*** Opening of Record set ***
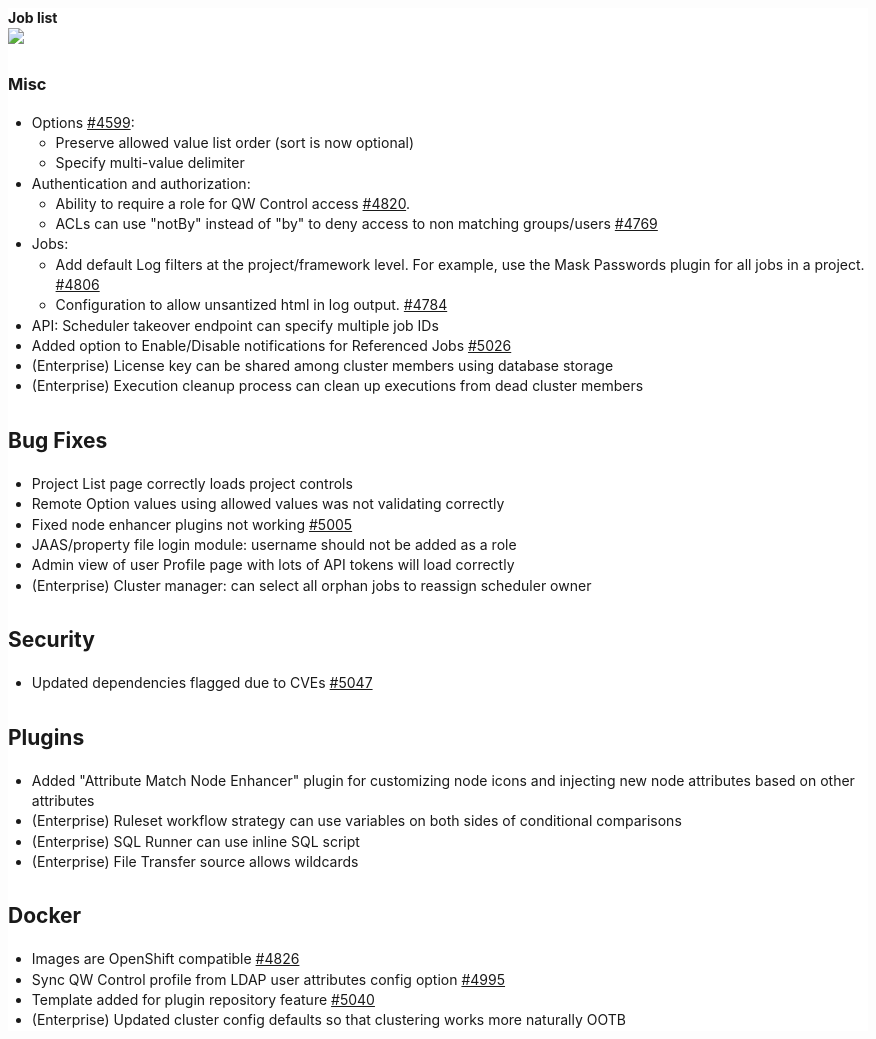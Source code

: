 **Job list**  
![](https://docs.qwcontrol.com/assets/releases/3_1_0/job_list.png)


### Misc

* Options [#4599](https://github.com/qwcontrol/qwcontrol/pull/4599): 
  * Preserve allowed value list order (sort is now optional)
  * Specify multi-value delimiter
* Authentication and authorization:
  * Ability to require a role for QW Control access [#4820](https://github.com/qwcontrol/qwcontrol/pull/4820).
  * ACLs can use "notBy" instead of "by" to deny access to non matching groups/users [#4769](https://github.com/qwcontrol/qwcontrol/pull/4769)
* Jobs:
  * Add default Log filters at the project/framework level. For example, use the Mask Passwords plugin for all jobs in a project. [#4806](https://github.com/qwcontrol/qwcontrol/pull/4806)
  * Configuration to allow unsantized html in log output. [#4784](https://github.com/qwcontrol/qwcontrol/pull/4784)
* API: Scheduler takeover endpoint can specify multiple job IDs
* Added option to Enable/Disable notifications for Referenced Jobs [#5026](https://github.com/qwcontrol/qwcontrol/pull/5026)
* (Enterprise) License key can be shared among cluster members using database storage
* (Enterprise) Execution cleanup process can clean up executions from dead cluster members
 
## Bug Fixes

* Project List page correctly loads project controls
* Remote Option values using allowed values was not validating correctly
* Fixed node enhancer plugins not working [#5005](https://github.com/qwcontrol/qwcontrol/pull/5005)
* JAAS/property file login module: username should not be added as a role
* Admin view of user Profile page with lots of API tokens will load correctly
* (Enterprise) Cluster manager: can select all orphan jobs to reassign scheduler owner

## Security

* Updated dependencies flagged due to CVEs [#5047](https://github.com/qwcontrol/qwcontrol/pull/5047)

## Plugins

* Added "Attribute Match Node Enhancer" plugin for customizing node icons and injecting new node attributes based on other attributes
* (Enterprise) Ruleset workflow strategy can use variables on both sides of conditional comparisons
* (Enterprise) SQL Runner can use inline SQL script
* (Enterprise) File Transfer source allows wildcards

## Docker
* Images are OpenShift compatible [#4826](https://github.com/qwcontrol/qwcontrol/pull/4826)
* Sync QW Control profile from LDAP user attributes config option [#4995](https://github.com/qwcontrol/qwcontrol/pull/4995)
* Template added for plugin repository feature [#5040](https://github.com/qwcontrol/qwcontrol/pull/5040)
* (Enterprise) Updated cluster config defaults so that clustering works
more naturally OOTB
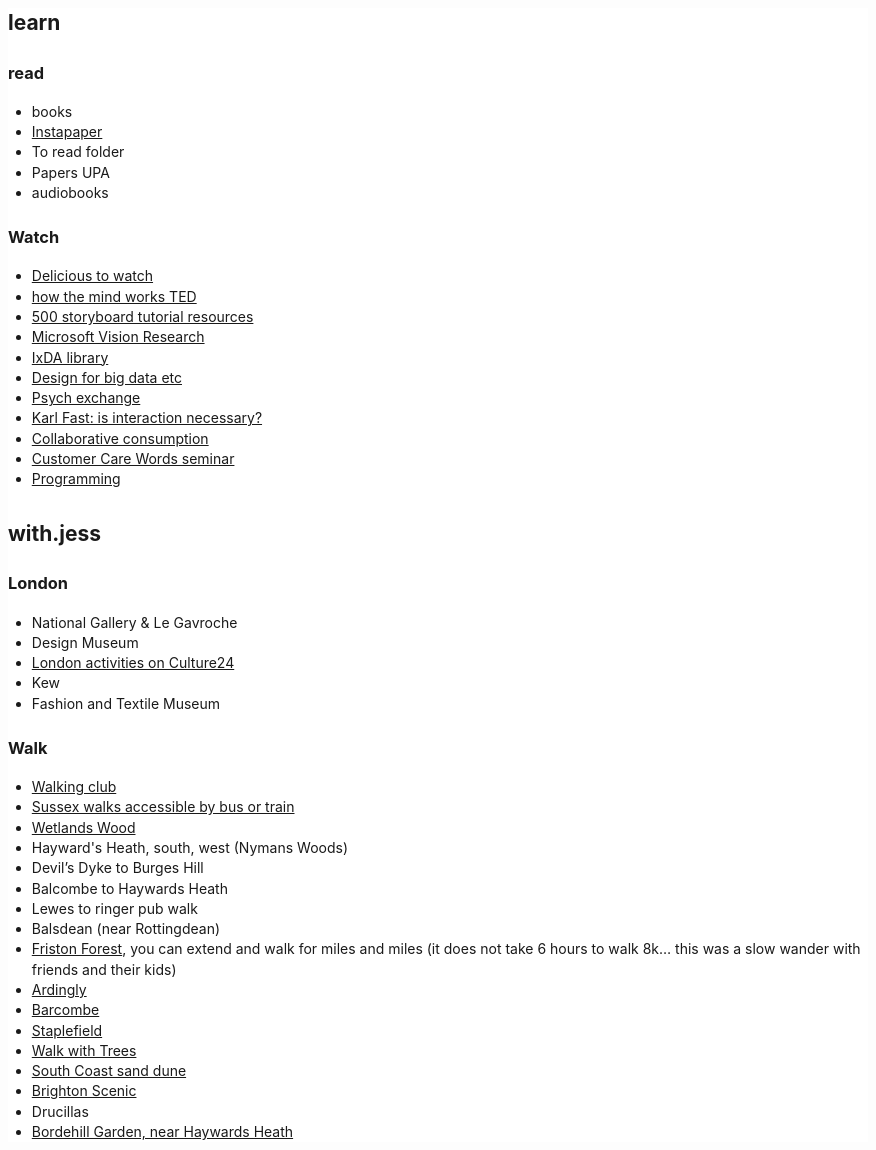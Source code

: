 ## learn
### read
- books
- [Instapaper](http://www.instapaper.com/u "")
- To read folder
- Papers UPA
- audiobooks

### Watch
- [Delicious to watch](http://delicious.com/danny.hope/towatch "")
- [how the mind works TED](http://www.ted.com/themes/how_the_mind_works.html "")
- [500 storyboard tutorial resources](http://filmmakeriq.com/2010/10/500-storyboard-tutorials-resources/ "")
- [Microsoft Vision Research](http://research.microsoft.com/en-us/groups/vision/ "")
- [IxDA library](http://library.ixda.org/ "")
- [Design for big data etc](http://www.adaptivepath.com/blog/2009/04/21/designing-for-big-data-bigger-data-multitouch-and-more/ "")
- [Psych exchange](http://www.psychexchange.co.uk/videos/ "")
- [Karl Fast: is interaction necessary?](http://boxesandarrows.com/files/banda/ia-summit-09-day-2/Karl_Fast.m4a "")
- [Collaborative consumption](http://www.wired.co.uk/news/archive/2011-10/13/rachel-botsman-wired-11 "")
- [Customer Care Words seminar](http://www.customercarewords.com/webinar-previous.html "")
- [Programming](http://www.flickr.com/photos/natalia_buckley/8255135074/in/photostream "")

## with.jess
### London
- National Gallery & Le Gavroche
- Design Museum
- [London activities on Culture24](http://www.culture24.org.uk/places+to+go/london "")
- Kew
- Fashion and Textile Museum

### Walk
- [Walking club](http://www.walkingclub.org.uk/book_3/walk_198/index.shtml "")
- [Sussex walks accessible by bus or train](https://www.google.co.uk/search?q=sussex%20walks%20accessible%20by%20bus%20or%20train "")
- [Wetlands Wood](https://www.google.co.uk/search?q=wetlands+wood+sussex&hl=en&safe=off&prmd=imvns&source=lnms&tbm=isch&ei=ybizT8beGsrA0QW29LjDAw&sa=X&oi=mode_link&ct=mode&cd=2&ved=0CBoQ_AUoAQ&biw=1151&bih=963 "")
- Hayward's Heath, south, west (Nymans Woods)
- Devil’s Dyke to Burges Hill
- Balcombe to Haywards Heath
- Lewes to ringer pub walk
- Balsdean (near Rottingdean)
- [Friston Forest](http://www.sports-tracker.com/#/workout/RichardDallaway/244h01rg2ppd37s2 ""), you can extend and walk for miles and miles (it does not take 6 hours to walk 8k… this was a slow wander with friends and their kids)
- [Ardingly](http://www.sports-tracker.com/#/workout/RichardDallaway/a32lkfaal08u1vdr "")
- [Barcombe](http://www.sports-tracker.com/#/workout/RichardDallaway/5nvlkoaa5lp0qme2 "")
- [Staplefield](http://www.sports-tracker.com/#/workout/RichardDallaway/3r8qncrhs33691jg "")
- [Walk with Trees](http://www.walkwithtrees.co.uk/ "")
- [South Coast sand dune](https://www.google.co.uk/search?rlz=1CDGOYI_enGB590GB590&hl=en-US&sclient=psy-ab&q=sand+dune+south+coast+uk&btnG= "")
- [Brighton Scenic](brightonscenic.co.uk "")
- Drucillas
- [Bordehill Garden, near Haywards Heath](bordehill.co.uk "")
*** Close of Record set ***
Work instructions:
The records above are to be repeated word for word, with the pictures omitted.

Reply to the exercise:
Source code

: **Job list**  
![](https://docs.qwcontrol.com/assets/releases/3_1_0/job_list.png)


### Misc

* Options [#4599](https://github.com/qwcontrol/qwcontrol/pull/4599): 
  * Preserve allowed value list order (sort is now optional)
  * Specify multi-value delimiter
* Authentication and authorization:
  * Ability to require a role for QW Control access [#4820](https://github.com/qwcontrol/qwcontrol/pull/4820).
  * ACLs can use "notBy" instead of "by" to deny access to non matching groups/users [#4769](https://github.com/qwcontrol/qwcontrol/pull/4769)
* Jobs:
  * Add default Log filters at the project/framework level. For example, use the Mask Passwords plugin for all jobs in a project. [#4806](https://github.com/qwcontrol/qwcontrol/pull/4806)
  * Configuration to allow unsantized html in log output. [#4784](https://github.com/qwcontrol/qwcontrol/pull/4784)
* API: Scheduler takeover endpoint can specify multiple job IDs
* Added option to Enable/Disable notifications for Referenced Jobs [#5026](https://github.com/qwcontrol/qwcontrol/pull/5026)
* (Enterprise) License key can be shared among cluster members using database storage
* (Enterprise) Execution cleanup process can clean up executions from dead cluster members
 
## Bug Fixes

* Project List page correctly loads project controls
* Remote Option values using allowed values was not validating correctly
* Fixed node enhancer plugins not working [#5005](https://github.com/qwcontrol/qwcontrol/pull/5005)
* JAAS/property file login module: username should not be added as a role
* Admin view of user Profile page with lots of API tokens will load correctly
* (Enterprise) Cluster manager: can select all orphan jobs to reassign scheduler owner

## Security

* Updated dependencies flagged due to CVEs [#5047](https://github.com/qwcontrol/qwcontrol/pull/5047)

## Plugins

* Added "Attribute Match Node Enhancer" plugin for customizing node icons and injecting new node attributes based on other attributes
* (Enterprise) Ruleset workflow strategy can use variables on both sides of conditional comparisons
* (Enterprise) SQL Runner can use inline SQL script
* (Enterprise) File Transfer source allows wildcards

## Docker
* Images are OpenShift compatible [#4826](https://github.com/qwcontrol/qwcontrol/pull/4826)
* Sync QW Control profile from LDAP user attributes config option [#4995](https://github.com/qwcontrol/qwcontrol/pull/4995)
* Template added for plugin repository feature [#5040](https://github.com/qwcontrol/qwcontrol/pull/5040)
* (Enterprise) Updated cluster config defaults so that clustering works
more naturally OOTB
Source code

: ## learn
### read
- books
- [Instapaper](http://www.instapaper.com/u "")
- To read folder
- Papers UPA
- audiobooks

### Watch
- [Delicious to watch](http://delicious.com/danny.hope/towatch "")
- [how the mind works TED](http://www.ted.com/themes/how_the_mind_works.html "")
- [500 storyboard tutorial resources](http://filmmakeriq.com/2010/10/500-storyboard-tutorials-resources/ "")
- [Microsoft Vision Research](http://research.microsoft.com/en-us/groups/vision/ "")
- [IxDA library](http://library.ixda.org/ "")
- [Design for big data etc](http://www.adaptivepath.com/blog/2009/04/21/designing-for-big-data-bigger-data-multitouch-and-more/ "")
- [Psych exchange](http://www.psychexchange.co.uk/videos/ "")
- [Karl Fast: is interaction necessary?](http://boxesandarrows.com/files/banda/ia-summit-09-day-2/Karl_Fast.m4a "")
- [Collaborative consumption](http://www.wired.co.uk/news/archive/2011-10/13/rachel-botsman-wired-11 "")
- [Customer Care Words seminar](http://www.customercarewords.com/webinar-previous.html "")
- [Programming](http://www.flickr.com/photos/natalia_buckley/8255135074/in/photostream "")

## with.jess
### London
- National Gallery & Le Gavroche
- Design Museum
- [London activities on Culture24](http://www.culture24.org.uk/places+to+go/london "")
- Kew
- Fashion and Textile Museum

### Walk
- [Walking club](http://www.walkingclub.org.uk/book_3/walk_198/index.shtml "")
- [Sussex walks accessible by bus or train](https://www.google.co.uk/search?q=sussex%20walks%20accessible%20by%20bus%20or%20train "")
- [Wetlands Wood](https://www.google.co.uk/search?q=wetlands+wood+sussex&hl=en&safe=off&prmd=imvns&source=lnms&tbm=isch&ei=ybizT8beGsrA0QW29LjDAw&sa=X&oi=mode_link&ct=mode&cd=2&ved=0CBoQ_AUoAQ&biw=1151&bih=963 "")
- Hayward's Heath, south, west (Nymans Woods)
- Devil’s Dyke to Burges Hill
- Balcombe to Haywards Heath
- Lewes to ringer pub walk
- Balsdean (near Rottingdean)
- [Friston Forest](http://www.sports-tracker.com/#/workout/RichardDallaway/244h01rg2ppd37s2 ""), you can extend and walk for miles and miles (it does not take 6 hours to walk 8k… this was a slow wander with friends and their kids)
- [Ardingly](http://www.sports-tracker.com/#/workout/RichardDallaway/a32lkfaal08u1vdr "")
- [Barcombe](http://www.sports-tracker.com/#/workout/RichardDallaway/5nvlkoaa5lp0qme2 "")
- [Staplefield](http://www.sports-tracker.com/#/workout/RichardDallaway/3r8qncrhs33691jg "")
- [Walk with Trees](http://www.walkwithtrees.co.uk/ "")
- [South Coast sand dune](https://www.google.co.uk/search?rlz=1CDGOYI_enGB590GB590&hl=en-US&sclient=psy-ab&q=sand+dune+south+coast+uk&btnG= "")
- [Brighton Scenic](brightonscenic.co.uk "")
- Drucillas
- [Bordehill Garden, near Haywards Heath](bordehill.co.uk "")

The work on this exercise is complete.